Version: v1.3

Just-in-time Standby Workload Cluster

Functional Overview

Nova optionally supports putting an idle workload cluster into standby state, to reduce resource costs in the cloud. When a standby workload cluster is needed to satisfy a Nova scheduling operation, the cluster is brought out of standby state. Nova can also optionally create additional cloud clusters, cloned from existing workload clusters, to satisfy the needs of policy-based or capacity-based scheduling.

Operational Description

If the environment variable NOVA_IDLE_ENTER_STANDBY_ENABLE is set true when the Nova control plane is deployed, the Nova-JIT Workload Cluster Standby feature is enabled. When the standby feature is enabled, a workload cluster that has been idle for 3600 secs (override via env var NOVA_IDLE_ENTER_STANDBY_SECS) is placed in standby state. An idle workload cluster is one on which no Nova-scheduled object that consumes resources is running, or all such objects belong to a namespace in the list specified in the environment variable NOVA_NAMESPACES_EXCLUDE_ACTIVE during nova agent installation.

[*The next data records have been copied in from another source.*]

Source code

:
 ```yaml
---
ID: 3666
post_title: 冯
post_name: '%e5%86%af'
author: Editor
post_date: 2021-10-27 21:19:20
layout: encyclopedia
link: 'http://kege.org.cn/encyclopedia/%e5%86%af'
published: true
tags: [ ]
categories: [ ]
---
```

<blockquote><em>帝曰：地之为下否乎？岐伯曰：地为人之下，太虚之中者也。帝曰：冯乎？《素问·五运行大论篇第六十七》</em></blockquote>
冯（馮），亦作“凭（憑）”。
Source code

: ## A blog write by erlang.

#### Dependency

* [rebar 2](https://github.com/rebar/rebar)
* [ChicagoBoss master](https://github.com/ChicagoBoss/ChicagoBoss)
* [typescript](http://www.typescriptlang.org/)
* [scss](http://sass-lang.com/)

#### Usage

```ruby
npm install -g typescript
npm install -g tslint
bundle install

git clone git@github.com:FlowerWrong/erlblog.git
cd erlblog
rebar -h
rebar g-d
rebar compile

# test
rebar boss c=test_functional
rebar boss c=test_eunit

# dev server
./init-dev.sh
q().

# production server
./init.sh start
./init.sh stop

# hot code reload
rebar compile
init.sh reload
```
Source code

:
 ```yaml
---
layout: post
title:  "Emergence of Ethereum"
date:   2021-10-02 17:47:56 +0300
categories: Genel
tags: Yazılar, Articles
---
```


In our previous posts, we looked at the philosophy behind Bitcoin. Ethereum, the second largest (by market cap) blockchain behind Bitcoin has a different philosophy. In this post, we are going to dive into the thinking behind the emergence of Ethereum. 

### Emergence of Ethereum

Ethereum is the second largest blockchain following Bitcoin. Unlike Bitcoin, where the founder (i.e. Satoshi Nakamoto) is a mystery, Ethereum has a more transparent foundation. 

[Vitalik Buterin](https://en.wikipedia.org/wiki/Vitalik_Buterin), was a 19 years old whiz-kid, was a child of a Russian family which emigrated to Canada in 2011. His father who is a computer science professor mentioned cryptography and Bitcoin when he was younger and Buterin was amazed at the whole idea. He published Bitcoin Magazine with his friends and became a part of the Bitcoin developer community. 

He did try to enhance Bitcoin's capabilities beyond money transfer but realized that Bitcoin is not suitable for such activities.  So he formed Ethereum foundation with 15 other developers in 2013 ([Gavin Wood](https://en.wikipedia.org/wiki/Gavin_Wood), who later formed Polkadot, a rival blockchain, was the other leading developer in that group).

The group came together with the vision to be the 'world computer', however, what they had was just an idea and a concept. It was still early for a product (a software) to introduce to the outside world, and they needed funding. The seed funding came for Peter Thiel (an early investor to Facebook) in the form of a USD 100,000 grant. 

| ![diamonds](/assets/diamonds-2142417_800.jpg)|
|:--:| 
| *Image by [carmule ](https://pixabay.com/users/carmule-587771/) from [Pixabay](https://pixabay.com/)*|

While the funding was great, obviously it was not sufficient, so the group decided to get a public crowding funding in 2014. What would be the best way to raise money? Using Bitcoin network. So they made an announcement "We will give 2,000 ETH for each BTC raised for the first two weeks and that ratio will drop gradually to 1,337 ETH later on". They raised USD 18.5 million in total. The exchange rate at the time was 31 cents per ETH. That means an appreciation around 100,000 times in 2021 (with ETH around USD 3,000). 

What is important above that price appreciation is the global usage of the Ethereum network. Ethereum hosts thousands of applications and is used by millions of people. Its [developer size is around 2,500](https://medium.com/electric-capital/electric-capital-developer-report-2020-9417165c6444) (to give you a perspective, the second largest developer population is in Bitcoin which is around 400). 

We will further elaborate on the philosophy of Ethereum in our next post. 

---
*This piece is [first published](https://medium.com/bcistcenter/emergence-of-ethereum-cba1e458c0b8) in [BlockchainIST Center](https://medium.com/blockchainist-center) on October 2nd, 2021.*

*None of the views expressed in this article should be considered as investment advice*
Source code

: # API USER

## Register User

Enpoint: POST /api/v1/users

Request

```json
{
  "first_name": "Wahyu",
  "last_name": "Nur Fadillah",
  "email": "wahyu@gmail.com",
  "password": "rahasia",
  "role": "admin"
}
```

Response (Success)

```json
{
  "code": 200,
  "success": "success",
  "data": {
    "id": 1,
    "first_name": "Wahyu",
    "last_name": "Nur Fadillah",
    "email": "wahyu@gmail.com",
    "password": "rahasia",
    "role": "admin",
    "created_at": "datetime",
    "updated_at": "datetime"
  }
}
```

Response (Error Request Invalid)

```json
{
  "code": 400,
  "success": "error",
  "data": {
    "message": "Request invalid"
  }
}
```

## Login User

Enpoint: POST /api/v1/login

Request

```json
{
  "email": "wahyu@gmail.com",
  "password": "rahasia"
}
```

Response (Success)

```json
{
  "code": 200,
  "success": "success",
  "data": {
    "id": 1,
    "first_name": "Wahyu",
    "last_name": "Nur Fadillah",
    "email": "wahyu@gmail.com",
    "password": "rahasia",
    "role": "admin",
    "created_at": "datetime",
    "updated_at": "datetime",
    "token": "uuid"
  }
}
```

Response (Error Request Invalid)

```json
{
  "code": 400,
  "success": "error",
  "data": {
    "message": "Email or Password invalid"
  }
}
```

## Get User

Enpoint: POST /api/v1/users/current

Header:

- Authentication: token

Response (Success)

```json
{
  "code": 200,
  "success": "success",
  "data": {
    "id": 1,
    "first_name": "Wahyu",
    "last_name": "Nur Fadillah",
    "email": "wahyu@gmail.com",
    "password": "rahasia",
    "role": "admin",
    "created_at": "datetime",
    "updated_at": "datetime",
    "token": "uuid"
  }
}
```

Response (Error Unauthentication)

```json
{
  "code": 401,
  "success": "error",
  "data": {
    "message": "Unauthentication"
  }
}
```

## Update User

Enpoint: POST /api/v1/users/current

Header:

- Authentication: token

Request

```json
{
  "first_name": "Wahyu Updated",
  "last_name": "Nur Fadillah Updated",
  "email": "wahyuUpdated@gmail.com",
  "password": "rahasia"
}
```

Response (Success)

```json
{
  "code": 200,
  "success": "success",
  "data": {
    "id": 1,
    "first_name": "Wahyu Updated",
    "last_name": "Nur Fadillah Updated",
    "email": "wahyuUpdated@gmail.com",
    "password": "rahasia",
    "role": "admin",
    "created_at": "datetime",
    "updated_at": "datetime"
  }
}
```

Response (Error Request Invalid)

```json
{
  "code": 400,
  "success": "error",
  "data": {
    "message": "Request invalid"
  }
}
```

When Nova schedules an item to a workload cluster that is in standby state, the cluster is brought out of standby state.

We will first export these environment variables so that subsequent steps in this tutorial can be easily followed.

export NOVA_NAMESPACE=elotl
export NOVA_CONTROLPLANE_CONTEXT=nova
export NOVA_WORKLOAD_CLUSTER_1=wlc-1
export NOVA_WORKLOAD_CLUSTER_2=wlc-2

Export these additional environment variables if you installed Nova using the tarball.

export K8S_HOSTING_CLUSTER_CONTEXT=k8s-cluster-hosting-cp
export NOVA_WORKLOAD_CLUSTER_1=wlc-1
export NOVA_WORKLOAD_CLUSTER_2=wlc-2

Alternatively export these environment variables if you installed Nova using setup scripts provided in the try-nova repository.

export K8S_HOSTING_CLUSTER_CONTEXT=kind-hosting-cluster
export K8S_CLUSTER_CONTEXT_1=kind-wlc-1
export K8S_CLUSTER_CONTEXT_2=kind-wlc-2

You can configure Nova Control Plane to enable this feature, by using following patch manifest:

apiVersion: apps/v1
kind: Deployment
metadata:
  name: nova-scheduler
  namespace: elotl # make sure this is the namespace used during installation
spec:
  template:
    spec:
      containers:
        - name: scheduler
          env:
            - name: NOVA_IDLE_ENTER_STANDBY_ENABLE
              value: "true"
            - name: NOVA_IDLE_ENTER_STANDBY_SECS
              value: "360"

Save this yaml to the scheduler-patch.yaml. Then, make sure your kube context is set to the hosting cluster (a cluster were Nova Control Plane components are running.). Then run

kubectl --context=${K8S_HOSTING_CLUSTER_CONTEXT} patch -n ${NOVA_NAMESPACE} deployment/nova-scheduler --patch-file ./scheduler-patch.yaml

Wait a bit, until Nova scheduler is restarted.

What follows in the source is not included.